Table-driven tests are the default style. They consolidate related scenarios that share the same setup/assertion shape into a single function. If multiple test setups can be organized together, prefer one table-driven test over many standalone functions.
Every entry MUST have a name field, and every entry MUST be run inside t.Run:
func TestResolveSecretPath_Normalization(t *testing.T) {
tests := []struct {
name string
input string
expected string
}{
{
name: "root path stays unchanged",
input: "/",
expected: "/",
},
{
name: "trailing slash is stripped",
input: "/secrets/prod/",
expected: "/secrets/prod",
},
{
name: "empty string defaults to root",
input: "",
expected: "/",
},
{
name: "double slashes are collapsed",
input: "/secrets//prod",
expected: "/secrets/prod",
},
}
for _, tc := range tests {
t.Run(tc.name, func(t *testing.T) {
result := ResolveSecretPath(tc.input)
assert.Equal(t, tc.expected, result)
})
}
}
Use them when multiple cases share the same arrange/act/assert structure but differ in inputs and expected outputs. Do NOT force unrelated scenarios into one table — if the setup or assertion logic diverges significantly between cases, write separate test functions.

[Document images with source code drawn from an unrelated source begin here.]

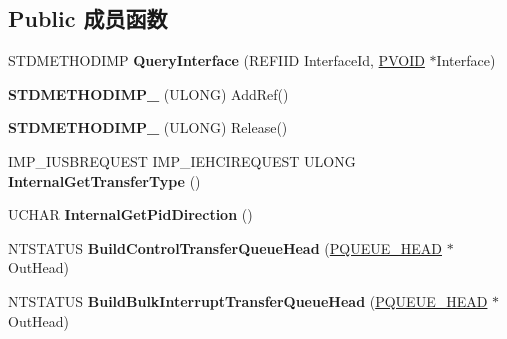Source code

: \subsection*{Public 成员函数}
\begin{DoxyCompactItemize}
\item 
\mbox{\label{class_c_u_s_b_request_a3d7d6989e63d96bf70a78666e643eb15}} 
S\+T\+D\+M\+E\+T\+H\+O\+D\+I\+MP {\bfseries Query\+Interface} (R\+E\+F\+I\+ID Interface\+Id, \hyperlink{interfacevoid}{P\+V\+O\+ID} $\ast$Interface)
\item 
\mbox{\label{class_c_u_s_b_request_ac0b1c70c2b98ff19e9a94b94b7fb460c}} 
{\bfseries S\+T\+D\+M\+E\+T\+H\+O\+D\+I\+M\+P\+\_\+} (U\+L\+O\+NG) Add\+Ref()
\item 
\mbox{\label{class_c_u_s_b_request_afed0e2345a488509c5260d555c2da79c}} 
{\bfseries S\+T\+D\+M\+E\+T\+H\+O\+D\+I\+M\+P\+\_\+} (U\+L\+O\+NG) Release()
\item 
\mbox{\label{class_c_u_s_b_request_aec4f130e4936bc1699094132b9f74de0}} 
I\+M\+P\+\_\+\+I\+U\+S\+B\+R\+E\+Q\+U\+E\+ST I\+M\+P\+\_\+\+I\+E\+H\+C\+I\+R\+E\+Q\+U\+E\+ST U\+L\+O\+NG {\bfseries Internal\+Get\+Transfer\+Type} ()
\item 
\mbox{\label{class_c_u_s_b_request_a907750f1eae3e8941ed48e267dfa065c}} 
U\+C\+H\+AR {\bfseries Internal\+Get\+Pid\+Direction} ()
\item 
\mbox{\label{class_c_u_s_b_request_ae47112b2b74a99e18fda1117a21cf80c}} 
N\+T\+S\+T\+A\+T\+US {\bfseries Build\+Control\+Transfer\+Queue\+Head} (\hyperlink{struct___q_u_e_u_e___h_e_a_d}{P\+Q\+U\+E\+U\+E\+\_\+\+H\+E\+AD} $\ast$Out\+Head)
\item 
\mbox{\label{class_c_u_s_b_request_a0fae21c001ba1ef903e335911e569ed1}} 
N\+T\+S\+T\+A\+T\+US {\bfseries Build\+Bulk\+Interrupt\+Transfer\+Queue\+Head} (\hyperlink{struct___q_u_e_u_e___h_e_a_d}{P\+Q\+U\+E\+U\+E\+\_\+\+H\+E\+AD} $\ast$Out\+Head)
\item 
\mbox{\label{class_c_u_s_b_request_abaf8643811e5478f0b886610c8daaed1}} 

\end{DoxyCompactItemize}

For cases where each scenario needs slightly different setup or assertions, use function fields:
func TestPermissionChecker_SecretAccess(t *testing.T) {
tests := []struct {
name string
setup func(t *testing.T) *project.SecretAccessChecker
check func(checker *project.SecretAccessChecker) bool
allowed bool
}{
{
name: "read allowed when ability grants read on environment",
setup: func(t *testing.T) *project.SecretAccessChecker {
ability := buildAbility(t, project.SecretActionReadValue, "production", "/")
return project.NewSecretAccessChecker(ability)
},
check: func(c *project.SecretAccessChecker) bool {
return c.CanReadSecretValue("production", "/", "DB_HOST", nil)
},
allowed: true,
},
{
name: "read denied when ability lacks environment",
setup: func(t *testing.T) *project.SecretAccessChecker {
ability := buildAbility(t, project.SecretActionReadValue, "staging", "/")
return project.NewSecretAccessChecker(ability)
},
check: func(c *project.SecretAccessChecker) bool {
return c.CanReadSecretValue("production", "/", "DB_HOST", nil)
},
allowed: false,
},
}
for _, tc := range tests {
t.Run(tc.name, func(t *testing.T) {
checker := tc.setup(t)
got := tc.check(checker)
assert.Equal(t, tc.allowed, got)
})
}
}
Mock interfaces, never concrete types. This aligns with the codebase rule that interfaces are consumer-defined.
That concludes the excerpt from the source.